The richest prize in Canadian fiction is about to enrich the writing life of one of five novelists named to the 2024 Giller Award shortlist, with the winner announced at a gala event on Nov. 18.
Former Toronto poet laureate Anne Michaels, who published her award-winning debut novel Fugitive Pieces in 1996, is nominated for Held, her evocative story about the ghosts of war. The jury called it “a novel that floats, a beguiling association of memories, projections, and haunted instances through which the very notion of our mortality … is interrogated.”
Montreal author Éric Chacour is nominated for the English translation of his award-winning debut novel, What I Know About You. It is also in the running for the $60,000 Atwood Gibson Writers’ Trust Fiction Prize, which will be announced the day after the Giller, setting the Quebec writer up for a potential windfall from his “quiet, touching story” about forbidden love between two men that begins in Cairo and ends in Montreal.
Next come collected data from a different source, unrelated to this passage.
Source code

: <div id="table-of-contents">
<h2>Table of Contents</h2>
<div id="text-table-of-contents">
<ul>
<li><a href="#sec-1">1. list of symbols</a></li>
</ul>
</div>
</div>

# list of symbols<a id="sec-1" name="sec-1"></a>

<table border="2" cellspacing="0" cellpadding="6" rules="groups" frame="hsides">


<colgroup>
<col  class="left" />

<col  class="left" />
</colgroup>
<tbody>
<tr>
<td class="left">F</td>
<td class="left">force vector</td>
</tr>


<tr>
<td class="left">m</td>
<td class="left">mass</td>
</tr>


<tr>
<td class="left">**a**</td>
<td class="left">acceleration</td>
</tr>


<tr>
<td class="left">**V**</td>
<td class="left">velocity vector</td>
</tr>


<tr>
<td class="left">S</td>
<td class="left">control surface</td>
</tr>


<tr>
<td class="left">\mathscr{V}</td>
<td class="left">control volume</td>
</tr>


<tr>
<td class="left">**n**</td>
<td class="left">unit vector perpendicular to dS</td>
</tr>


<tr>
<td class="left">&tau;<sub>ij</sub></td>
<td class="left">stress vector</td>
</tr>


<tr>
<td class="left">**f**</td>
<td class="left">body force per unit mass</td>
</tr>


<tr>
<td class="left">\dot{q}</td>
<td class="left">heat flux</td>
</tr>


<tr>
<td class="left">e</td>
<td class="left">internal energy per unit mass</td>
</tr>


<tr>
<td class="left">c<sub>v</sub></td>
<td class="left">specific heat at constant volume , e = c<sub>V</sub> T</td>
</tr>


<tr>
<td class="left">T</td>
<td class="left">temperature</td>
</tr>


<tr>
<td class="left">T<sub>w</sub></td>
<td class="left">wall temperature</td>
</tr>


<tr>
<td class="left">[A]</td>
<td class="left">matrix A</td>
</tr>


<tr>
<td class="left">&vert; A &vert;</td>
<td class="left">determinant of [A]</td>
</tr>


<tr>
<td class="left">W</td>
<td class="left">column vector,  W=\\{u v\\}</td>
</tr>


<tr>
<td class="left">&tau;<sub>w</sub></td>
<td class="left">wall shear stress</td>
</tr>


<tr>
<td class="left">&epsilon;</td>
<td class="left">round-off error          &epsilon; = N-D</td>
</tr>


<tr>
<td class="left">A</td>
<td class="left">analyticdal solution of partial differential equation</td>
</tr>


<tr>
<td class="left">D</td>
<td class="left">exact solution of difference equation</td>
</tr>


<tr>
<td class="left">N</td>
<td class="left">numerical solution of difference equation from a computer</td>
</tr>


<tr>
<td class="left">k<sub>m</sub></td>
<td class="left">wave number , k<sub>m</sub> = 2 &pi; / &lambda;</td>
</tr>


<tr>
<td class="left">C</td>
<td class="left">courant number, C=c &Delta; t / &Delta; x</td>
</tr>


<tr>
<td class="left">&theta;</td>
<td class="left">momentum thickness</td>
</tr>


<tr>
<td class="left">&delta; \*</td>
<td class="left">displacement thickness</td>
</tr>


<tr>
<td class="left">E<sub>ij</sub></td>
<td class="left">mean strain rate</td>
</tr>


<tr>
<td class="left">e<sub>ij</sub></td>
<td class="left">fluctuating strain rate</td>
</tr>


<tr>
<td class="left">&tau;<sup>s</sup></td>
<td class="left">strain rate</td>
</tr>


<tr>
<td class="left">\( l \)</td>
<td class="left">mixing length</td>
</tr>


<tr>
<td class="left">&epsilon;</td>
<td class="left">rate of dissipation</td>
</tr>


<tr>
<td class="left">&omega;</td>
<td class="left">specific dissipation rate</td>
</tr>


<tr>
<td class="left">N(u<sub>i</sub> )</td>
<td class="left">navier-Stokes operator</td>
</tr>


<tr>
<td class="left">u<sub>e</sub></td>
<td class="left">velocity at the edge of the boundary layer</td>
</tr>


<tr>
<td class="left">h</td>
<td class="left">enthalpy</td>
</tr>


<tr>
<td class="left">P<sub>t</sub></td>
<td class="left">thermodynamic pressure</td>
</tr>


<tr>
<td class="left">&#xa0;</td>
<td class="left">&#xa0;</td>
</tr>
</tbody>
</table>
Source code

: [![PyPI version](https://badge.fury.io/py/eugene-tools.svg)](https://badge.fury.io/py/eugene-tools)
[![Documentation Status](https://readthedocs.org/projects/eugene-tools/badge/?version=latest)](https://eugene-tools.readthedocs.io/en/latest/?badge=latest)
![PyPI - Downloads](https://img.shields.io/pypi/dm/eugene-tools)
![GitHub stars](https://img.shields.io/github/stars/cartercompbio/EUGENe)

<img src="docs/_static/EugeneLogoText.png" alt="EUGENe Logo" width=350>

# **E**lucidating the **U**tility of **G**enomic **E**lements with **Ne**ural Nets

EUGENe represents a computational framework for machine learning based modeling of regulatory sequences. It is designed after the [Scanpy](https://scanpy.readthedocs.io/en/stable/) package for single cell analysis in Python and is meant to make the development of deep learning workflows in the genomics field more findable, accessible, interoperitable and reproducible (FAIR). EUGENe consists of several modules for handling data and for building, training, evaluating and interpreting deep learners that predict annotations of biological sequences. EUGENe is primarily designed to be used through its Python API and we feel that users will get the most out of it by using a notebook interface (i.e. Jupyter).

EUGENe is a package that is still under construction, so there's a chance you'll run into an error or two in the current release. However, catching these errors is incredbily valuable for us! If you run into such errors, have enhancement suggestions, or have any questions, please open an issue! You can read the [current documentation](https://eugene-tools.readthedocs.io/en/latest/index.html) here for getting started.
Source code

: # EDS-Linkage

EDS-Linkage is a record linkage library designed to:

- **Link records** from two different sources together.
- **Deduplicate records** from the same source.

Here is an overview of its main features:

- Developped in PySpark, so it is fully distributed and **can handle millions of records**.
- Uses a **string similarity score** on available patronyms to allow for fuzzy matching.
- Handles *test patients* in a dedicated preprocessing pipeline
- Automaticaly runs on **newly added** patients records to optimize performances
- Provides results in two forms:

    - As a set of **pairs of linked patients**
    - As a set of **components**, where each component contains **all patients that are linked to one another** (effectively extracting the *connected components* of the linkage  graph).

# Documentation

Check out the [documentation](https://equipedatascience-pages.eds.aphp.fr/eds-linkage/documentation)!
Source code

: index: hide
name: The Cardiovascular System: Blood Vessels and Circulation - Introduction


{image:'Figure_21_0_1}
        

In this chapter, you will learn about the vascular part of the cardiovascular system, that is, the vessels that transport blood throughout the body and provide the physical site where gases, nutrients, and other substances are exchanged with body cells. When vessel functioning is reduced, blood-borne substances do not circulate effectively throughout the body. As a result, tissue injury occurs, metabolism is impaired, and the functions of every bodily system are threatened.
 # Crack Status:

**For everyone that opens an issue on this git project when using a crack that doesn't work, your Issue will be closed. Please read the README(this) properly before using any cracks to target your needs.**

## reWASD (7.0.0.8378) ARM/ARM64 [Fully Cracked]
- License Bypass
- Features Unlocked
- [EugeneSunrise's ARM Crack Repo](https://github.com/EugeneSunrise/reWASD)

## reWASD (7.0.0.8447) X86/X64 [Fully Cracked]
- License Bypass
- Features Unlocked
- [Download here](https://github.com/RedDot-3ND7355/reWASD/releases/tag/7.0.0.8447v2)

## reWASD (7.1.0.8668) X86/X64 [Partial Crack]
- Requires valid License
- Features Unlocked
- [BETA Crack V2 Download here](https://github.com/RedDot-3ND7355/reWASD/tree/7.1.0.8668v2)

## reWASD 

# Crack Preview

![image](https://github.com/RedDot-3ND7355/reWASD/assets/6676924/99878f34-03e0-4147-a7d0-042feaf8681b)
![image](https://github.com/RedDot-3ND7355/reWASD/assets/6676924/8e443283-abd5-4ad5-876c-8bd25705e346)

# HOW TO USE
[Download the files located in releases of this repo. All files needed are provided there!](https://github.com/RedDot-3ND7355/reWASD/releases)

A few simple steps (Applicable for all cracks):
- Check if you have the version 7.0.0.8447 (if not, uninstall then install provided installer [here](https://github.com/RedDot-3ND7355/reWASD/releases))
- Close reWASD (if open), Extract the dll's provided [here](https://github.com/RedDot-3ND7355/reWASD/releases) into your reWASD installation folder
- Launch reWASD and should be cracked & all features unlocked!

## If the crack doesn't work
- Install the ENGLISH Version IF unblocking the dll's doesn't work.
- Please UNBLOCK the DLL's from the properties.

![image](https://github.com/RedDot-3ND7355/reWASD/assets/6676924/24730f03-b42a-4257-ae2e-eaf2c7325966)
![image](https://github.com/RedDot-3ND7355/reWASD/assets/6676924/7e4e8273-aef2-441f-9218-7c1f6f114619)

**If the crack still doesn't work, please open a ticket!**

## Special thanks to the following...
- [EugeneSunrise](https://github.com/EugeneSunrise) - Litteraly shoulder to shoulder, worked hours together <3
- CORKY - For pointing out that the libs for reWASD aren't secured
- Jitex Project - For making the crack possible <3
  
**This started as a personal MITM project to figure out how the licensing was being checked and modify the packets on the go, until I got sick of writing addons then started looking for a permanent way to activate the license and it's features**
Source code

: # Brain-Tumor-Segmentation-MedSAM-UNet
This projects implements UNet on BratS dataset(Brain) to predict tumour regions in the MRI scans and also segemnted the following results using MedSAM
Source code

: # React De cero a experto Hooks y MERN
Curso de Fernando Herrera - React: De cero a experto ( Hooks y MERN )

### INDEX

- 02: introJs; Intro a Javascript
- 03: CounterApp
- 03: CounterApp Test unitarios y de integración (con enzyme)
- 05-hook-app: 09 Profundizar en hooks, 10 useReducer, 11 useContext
The other shortlisted novels are Prairie Edge by Conor Kerr, a thriller that follows two Métis cousins who set a herd of bison loose in downtown Edmonton and is also on the Atwood Gibson shortlist; Curiosities by Victoria, B.C.-based writer Anne Fleming, about an amateur historian who researches five overlapping memoirs; and Toronto writer Deepa Rajagopalan’s Peacocks of Instagram, a collection of snapshot-like stories about women of the Indian diaspora.
The jury, writers Noah Richler and Kevin Chong and singer-songwriter Molly Johnson, chose the shortlist from more than 100 submissions. The Giller Prize ceremony will be broadcast on CBC TV, CBC Gem and CBC Radio on Nov. 18.